- Native name: Peadar Ó Néill Ua Cruadhlaoich Paidir Ó Néill Ua Gruadhiaoich
- Born: 23 May 1832 Ballymacoda, County Cork, Ireland
- Died: 31 March 1867 (aged 34) Mitchelstown, County Cork, Ireland
- Buried: St. Peter in Chains churchyard, Ballymacoda 51°53′31″N 7°56′25″W﻿ / ﻿51.8919°N 7.94019472°W
- Allegiance: Irish Republican Brotherhood
- Branch: Fenian Brotherhood

= Peter O'Neill Crowley =

Irish rebel (1832–1867)

Peter O'Neill Crowley (23 May 1832 – 31 March 1867) was an Irish republican who died in the Fenian Rising of 1867.

== Early years ==
Peter O'Neill Crowley was born in Ballymacoda in 1832; his father was a farmer and his granduncle Fr. Peter O'Neill was a Catholic priest, who had been flogged after participating in the 1798 Rebellion, and later transported to Botany Bay. Peter O'Neill Crowley was a teetotaller.

==Fenian Rising==
O'Neill Crowley joined the Irish Republican Brotherhood and led a local group in Ballymacoda of about 100 men. In 1867, he took part in the Fenian Rising. Under the command of Captain John McClure, he was part of the 5 March attack on Killadoon coastguard station, with the aim of seizing weapons kept there. They took the weapons and marched towards Killeagh with prisoners, expecting to join up with units from Youghal and Midleton. However, there were only a few men to meet them; the rising was a failure in the area, in part due to snowy weather and local informers. McClure decided to disband all unarmed men, and march with the remaining men and prisoners to Castlemartyr, where the prisoners were released. With some comrades he took refuge in Kilclooney Wood. There, on 31 March, they were ambushed by British soldiers and O'Neill Crowley was injured. The Fenians were captured and taken to Mitchelstown, where O'Neill Crowley died.

==Legacy==
O'Neill Crowley was noted for his piety and the priest who administered the Last Rites noted his faith, recounting his last words: "Father, I have two loves in my heart – one for my religion, the other for my country. I am dying today for the fatherland. I could die as cheerfully for faith." O'Neill Crowley became a martyr of the rebellion. His comrades reputedly carried his body on their backs from Mitchelstown to Ballymacoda, about 57 km.

Many places in County Cork are named for O'Neill Crowley, including:
- O'Neill Crowley Terrace, Mitchelstown
- O'Neill Crowley Street, Youghal
- O'Neill-Crowley Quay, Fermoy
- O'Neill Crowley Terrace, Castlemartyr
- O'Neill Crowley Bridge, Cork City (formerly the George IV Bridge)

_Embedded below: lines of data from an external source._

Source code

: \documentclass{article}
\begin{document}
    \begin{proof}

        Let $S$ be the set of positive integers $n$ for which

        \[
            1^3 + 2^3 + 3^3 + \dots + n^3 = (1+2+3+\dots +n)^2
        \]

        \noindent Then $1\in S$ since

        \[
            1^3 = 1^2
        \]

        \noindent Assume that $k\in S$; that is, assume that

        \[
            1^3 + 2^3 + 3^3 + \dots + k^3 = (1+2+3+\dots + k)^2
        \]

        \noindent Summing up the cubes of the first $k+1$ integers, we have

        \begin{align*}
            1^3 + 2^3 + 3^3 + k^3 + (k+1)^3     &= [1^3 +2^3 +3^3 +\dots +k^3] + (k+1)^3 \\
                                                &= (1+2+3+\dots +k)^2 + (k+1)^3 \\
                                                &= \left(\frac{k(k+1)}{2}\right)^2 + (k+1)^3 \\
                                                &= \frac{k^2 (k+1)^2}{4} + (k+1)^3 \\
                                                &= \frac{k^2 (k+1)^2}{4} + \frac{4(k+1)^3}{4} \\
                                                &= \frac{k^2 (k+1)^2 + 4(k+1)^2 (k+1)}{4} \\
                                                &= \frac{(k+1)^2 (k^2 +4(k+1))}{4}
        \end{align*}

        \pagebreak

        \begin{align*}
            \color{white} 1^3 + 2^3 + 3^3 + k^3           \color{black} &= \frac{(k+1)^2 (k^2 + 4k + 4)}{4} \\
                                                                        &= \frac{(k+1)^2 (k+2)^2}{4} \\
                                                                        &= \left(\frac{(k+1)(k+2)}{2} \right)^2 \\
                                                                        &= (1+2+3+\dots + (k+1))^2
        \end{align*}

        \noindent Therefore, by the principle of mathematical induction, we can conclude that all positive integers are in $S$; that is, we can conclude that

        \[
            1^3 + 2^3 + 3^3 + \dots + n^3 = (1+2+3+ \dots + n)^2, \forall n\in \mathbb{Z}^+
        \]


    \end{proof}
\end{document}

In 1898 a monument to his memory was erected at Sraharla, on the road to Kilfinane, near to Kilclooney Wood. Commemorations took place in 1967 and 2000, and a viewing platform erected in 2013.

In the 1900s, the Peter O'Neill Crowley Club was founded in Clonard, Belfast. Nicknamed "the Crowley Club", they won the Antrim Senior Hurling Championship in 1903 and 1907.

A statue of O'Neill Crowley makes up part of a monument on Grand Parade, Cork.

===Song===
An Irish rebel song in his honour is recorded:

As I rambled out one evening, all in the month of June,
I strayed into an old churchyard to view a noble tomb.
I overheard an old man pray as the tears rolled from his eyes,
And it’s ‘neath that cold, cold, clay today, poor Peter Crowley lies.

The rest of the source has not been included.